» Aim of the task
The whole listing needs retyping exactly; keep the pictures out of it.
::::
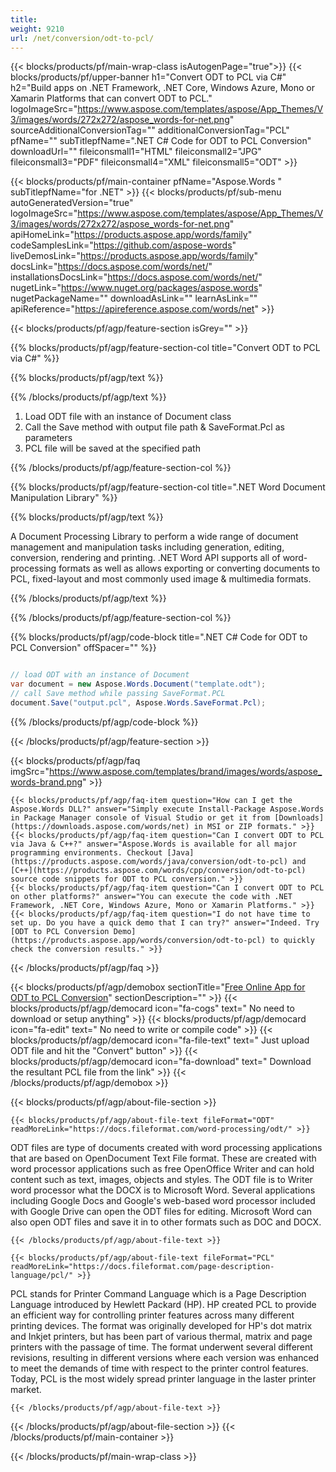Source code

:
 ```yaml
---
title:  
weight: 9210
url: /net/conversion/odt-to-pcl/ 
---
```


{{< blocks/products/pf/main-wrap-class isAutogenPage="true">}}
{{< blocks/products/pf/upper-banner h1="Convert ODT to PCL via C#" h2="Build apps on .NET Framework, .NET Core, Windows Azure, Mono or Xamarin Platforms that can convert ODT to PCL." logoImageSrc="https://www.aspose.com/templates/aspose/App_Themes/V3/images/words/272x272/aspose_words-for-net.png" sourceAdditionalConversionTag="" additionalConversionTag="PCL" pfName="" subTitlepfName=".NET C# Code for ODT to PCL Conversion" downloadUrl="" fileiconsmall1="HTML" fileiconsmall2="JPG" fileiconsmall3="PDF" fileiconsmall4="XML" fileiconsmall5="ODT" >}}

{{< blocks/products/pf/main-container pfName="Aspose.Words " subTitlepfName="for .NET" >}}
{{< blocks/products/pf/sub-menu autoGeneratedVersion="true" logoImageSrc="https://www.aspose.com/templates/aspose/App_Themes/V3/images/words/272x272/aspose_words-for-net.png" apiHomeLink="https://products.aspose.app/words/family" codeSamplesLink="https://github.com/aspose-words" liveDemosLink="https://products.aspose.app/words/family" docsLink="https://docs.aspose.com/words/net/" installationsDocsLink="https://docs.aspose.com/words/net/" nugetLink="https://www.nuget.org/packages/aspose.words" nugetPackageName="" downloadAsLink="" learnAsLink="" apiReference="https://apireference.aspose.com/words/net" >}}

{{< blocks/products/pf/agp/feature-section isGrey="" >}}

{{% blocks/products/pf/agp/feature-section-col title="Convert ODT to PCL via C#" %}}

{{% blocks/products/pf/agp/text %}}

{{% /blocks/products/pf/agp/text %}}

1.  Load ODT file with an instance of Document class
1.  Call the Save method with output file path & SaveFormat.Pcl as parameters
1.  PCL file will be saved at the specified path

{{% /blocks/products/pf/agp/feature-section-col %}}

{{% blocks/products/pf/agp/feature-section-col title=".NET Word Document Manipulation Library" %}}

{{% blocks/products/pf/agp/text %}}

 A Document Processing Library to perform a wide range of document management and manipulation tasks including generation, editing, conversion, rendering and printing. .NET Word API supports all of word-processing formats as well as allows exporting or converting documents to PCL, fixed-layout and most commonly used image & multimedia formats.

{{% /blocks/products/pf/agp/text %}}

{{% /blocks/products/pf/agp/feature-section-col %}}

{{% blocks/products/pf/agp/code-block title=".NET C# Code for ODT to PCL Conversion" offSpacer="" %}}

```cs

// load ODT with an instance of Document
var document = new Aspose.Words.Document("template.odt");
// call Save method while passing SaveFormat.PCL
document.Save("output.pcl", Aspose.Words.SaveFormat.Pcl);

```

{{% /blocks/products/pf/agp/code-block %}}

{{< /blocks/products/pf/agp/feature-section >}}

{{< blocks/products/pf/agp/faq imgSrc="https://www.aspose.com/templates/brand/images/words/aspose_words-brand.png" >}}

    {{< blocks/products/pf/agp/faq-item question="How can I get the Aspose.Words DLL?" answer="Simply execute Install-Package Aspose.Words in Package Manager console of Visual Studio or get it from [Downloads](https://downloads.aspose.com/words/net) in MSI or ZIP formats." >}}
    {{< blocks/products/pf/agp/faq-item question="Can I convert ODT to PCL via Java & C++?" answer="Aspose.Words is available for all major programming environments. Checkout [Java](https://products.aspose.com/words/java/conversion/odt-to-pcl) and [C++](https://products.aspose.com/words/cpp/conversion/odt-to-pcl) source code snippets for ODT to PCL conversion." >}}
    {{< blocks/products/pf/agp/faq-item question="Can I convert ODT to PCL on other platforms?" answer="You can execute the code with .NET Framework, .NET Core, Windows Azure, Mono or Xamarin Platforms." >}}
    {{< blocks/products/pf/agp/faq-item question="I do not have time to set up. Do you have a quick demo that I can try?" answer="Indeed. Try [ODT to PCL Conversion Demo](https://products.aspose.app/words/conversion/odt-to-pcl) to quickly check the conversion results." >}}
 
{{< /blocks/products/pf/agp/faq >}}

{{< blocks/products/pf/agp/demobox sectionTitle="[Free Online App for ODT to PCL Conversion](https://products.aspose.app/words/conversion/odt-to-pcl)" sectionDescription="" >}}
        {{< blocks/products/pf/agp/democard icon="fa-cogs" text=" No need to download or setup anything" >}}
        {{< blocks/products/pf/agp/democard icon="fa-edit" text=" No need to write or compile code" >}}
        {{< blocks/products/pf/agp/democard icon="fa-file-text" text=" Just upload ODT file and hit the \"Convert\" button" >}}
        {{< blocks/products/pf/agp/democard icon="fa-download" text=" Download the resultant PCL file from the link" >}}
{{< /blocks/products/pf/agp/demobox >}}

{{< blocks/products/pf/agp/about-file-section >}}

    {{< blocks/products/pf/agp/about-file-text fileFormat="ODT" readMoreLink="https://docs.fileformat.com/word-processing/odt/" >}}
ODT files are type of documents created with word processing applications that are based on OpenDocument Text File format. These are created with word processor applications such as free OpenOffice Writer and can hold content such as text, images, objects and styles. The ODT file is to Writer word processor what the DOCX is to Microsoft Word. Several applications including Google Docs and Google's web-based word processor included with Google Drive can open the ODT files for editing. Microsoft Word can also open ODT files and save it in to other formats such as DOC and DOCX.

    {{< /blocks/products/pf/agp/about-file-text >}}

    {{< blocks/products/pf/agp/about-file-text fileFormat="PCL" readMoreLink="https://docs.fileformat.com/page-description-language/pcl/" >}}
PCL stands for Printer Command Language which is a Page Description Language introduced by Hewlett Packard (HP). HP created PCL to provide an efficient way for controlling printer features across many different printing devices. The format was originally developed for HP's dot matrix and Inkjet printers, but has been part of various thermal, matrix and page printers with the passage of time. The format underwent several different revisions, resulting in different versions where each version was enhanced to meet the demands of time with respect to the printer control features. Today, PCL is the most widely spread printer language in the laster printer market.

    {{< /blocks/products/pf/agp/about-file-text >}}

{{< /blocks/products/pf/agp/about-file-section >}}
{{< /blocks/products/pf/main-container >}}
    
{{< /blocks/products/pf/main-wrap-class >}}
::::
» Your solution
Source code

:
 ```yaml
---
title:  
weight: 9210
url: /net/conversion/odt-to-pcl/ 
---
```


{{< blocks/products/pf/main-wrap-class isAutogenPage="true">}}
{{< blocks/products/pf/upper-banner h1="Convert ODT to PCL via C#" h2="Build apps on .NET Framework, .NET Core, Windows Azure, Mono or Xamarin Platforms that can convert ODT to PCL." logoImageSrc="https://www.aspose.com/templates/aspose/App_Themes/V3/images/words/272x272/aspose_words-for-net.png" sourceAdditionalConversionTag="" additionalConversionTag="PCL" pfName="" subTitlepfName=".NET C# Code for ODT to PCL Conversion" downloadUrl="" fileiconsmall1="HTML" fileiconsmall2="JPG" fileiconsmall3="PDF" fileiconsmall4="XML" fileiconsmall5="ODT" >}}

{{< blocks/products/pf/main-container pfName="Aspose.Words " subTitlepfName="for .NET" >}}
{{< blocks/products/pf/sub-menu autoGeneratedVersion="true" logoImageSrc="https://www.aspose.com/templates/aspose/App_Themes/V3/images/words/272x272/aspose_words-for-net.png" apiHomeLink="https://products.aspose.app/words/family" codeSamplesLink="https://github.com/aspose-words" liveDemosLink="https://products.aspose.app/words/family" docsLink="https://docs.aspose.com/words/net/" installationsDocsLink="https://docs.aspose.com/words/net/" nugetLink="https://www.nuget.org/packages/aspose.words" nugetPackageName="" downloadAsLink="" learnAsLink="" apiReference="https://apireference.aspose.com/words/net" >}}

{{< blocks/products/pf/agp/feature-section isGrey="" >}}

{{% blocks/products/pf/agp/feature-section-col title="Convert ODT to PCL via C#" %}}

{{% blocks/products/pf/agp/text %}}

{{% /blocks/products/pf/agp/text %}}

1.  Load ODT file with an instance of Document class
1.  Call the Save method with output file path & SaveFormat.Pcl as parameters
1.  PCL file will be saved at the specified path

{{% /blocks/products/pf/agp/feature-section-col %}}

{{% blocks/products/pf/agp/feature-section-col title=".NET Word Document Manipulation Library" %}}

{{% blocks/products/pf/agp/text %}}

 A Document Processing Library to perform a wide range of document management and manipulation tasks including generation, editing, conversion, rendering and printing. .NET Word API supports all of word-processing formats as well as allows exporting or converting documents to PCL, fixed-layout and most commonly used image & multimedia formats.

{{% /blocks/products/pf/agp/text %}}

{{% /blocks/products/pf/agp/feature-section-col %}}

{{% blocks/products/pf/agp/code-block title=".NET C# Code for ODT to PCL Conversion" offSpacer="" %}}

```cs

// load ODT with an instance of Document
var document = new Aspose.Words.Document("template.odt");
// call Save method while passing SaveFormat.PCL
document.Save("output.pcl", Aspose.Words.SaveFormat.Pcl);

```

{{% /blocks/products/pf/agp/code-block %}}

{{< /blocks/products/pf/agp/feature-section >}}

{{< blocks/products/pf/agp/faq imgSrc="https://www.aspose.com/templates/brand/images/words/aspose_words-brand.png" >}}

    {{< blocks/products/pf/agp/faq-item question="How can I get the Aspose.Words DLL?" answer="Simply execute Install-Package Aspose.Words in Package Manager console of Visual Studio or get it from [Downloads](https://downloads.aspose.com/words/net) in MSI or ZIP formats." >}}
    {{< blocks/products/pf/agp/faq-item question="Can I convert ODT to PCL via Java & C++?" answer="Aspose.Words is available for all major programming environments. Checkout [Java](https://products.aspose.com/words/java/conversion/odt-to-pcl) and [C++](https://products.aspose.com/words/cpp/conversion/odt-to-pcl) source code snippets for ODT to PCL conversion." >}}
    {{< blocks/products/pf/agp/faq-item question="Can I convert ODT to PCL on other platforms?" answer="You can execute the code with .NET Framework, .NET Core, Windows Azure, Mono or Xamarin Platforms." >}}
    {{< blocks/products/pf/agp/faq-item question="I do not have time to set up. Do you have a quick demo that I can try?" answer="Indeed. Try [ODT to PCL Conversion Demo](https://products.aspose.app/words/conversion/odt-to-pcl) to quickly check the conversion results." >}}
 
{{< /blocks/products/pf/agp/faq >}}

{{< blocks/products/pf/agp/demobox sectionTitle="[Free Online App for ODT to PCL Conversion](https://products.aspose.app/words/conversion/odt-to-pcl)" sectionDescription="" >}}
        {{< blocks/products/pf/agp/democard icon="fa-cogs" text=" No need to download or setup anything" >}}
        {{< blocks/products/pf/agp/democard icon="fa-edit" text=" No need to write or compile code" >}}
        {{< blocks/products/pf/agp/democard icon="fa-file-text" text=" Just upload ODT file and hit the \"Convert\" button" >}}
        {{< blocks/products/pf/agp/democard icon="fa-download" text=" Download the resultant PCL file from the link" >}}
{{< /blocks/products/pf/agp/demobox >}}

{{< blocks/products/pf/agp/about-file-section >}}

    {{< blocks/products/pf/agp/about-file-text fileFormat="ODT" readMoreLink="https://docs.fileformat.com/word-processing/odt/" >}}
ODT files are type of documents created with word processing applications that are based on OpenDocument Text File format. These are created with word processor applications such as free OpenOffice Writer and can hold content such as text, images, objects and styles. The ODT file is to Writer word processor what the DOCX is to Microsoft Word. Several applications including Google Docs and Google's web-based word processor included with Google Drive can open the ODT files for editing. Microsoft Word can also open ODT files and save it in to other formats such as DOC and DOCX.

    {{< /blocks/products/pf/agp/about-file-text >}}

    {{< blocks/products/pf/agp/about-file-text fileFormat="PCL" readMoreLink="https://docs.fileformat.com/page-description-language/pcl/" >}}
PCL stands for Printer Command Language which is a Page Description Language introduced by Hewlett Packard (HP). HP created PCL to provide an efficient way for controlling printer features across many different printing devices. The format was originally developed for HP's dot matrix and Inkjet printers, but has been part of various thermal, matrix and page printers with the passage of time. The format underwent several different revisions, resulting in different versions where each version was enhanced to meet the demands of time with respect to the printer control features. Today, PCL is the most widely spread printer language in the laster printer market.

    {{< /blocks/products/pf/agp/about-file-text >}}

{{< /blocks/products/pf/agp/about-file-section >}}
{{< /blocks/products/pf/main-container >}}
    
{{< /blocks/products/pf/main-wrap-class >}}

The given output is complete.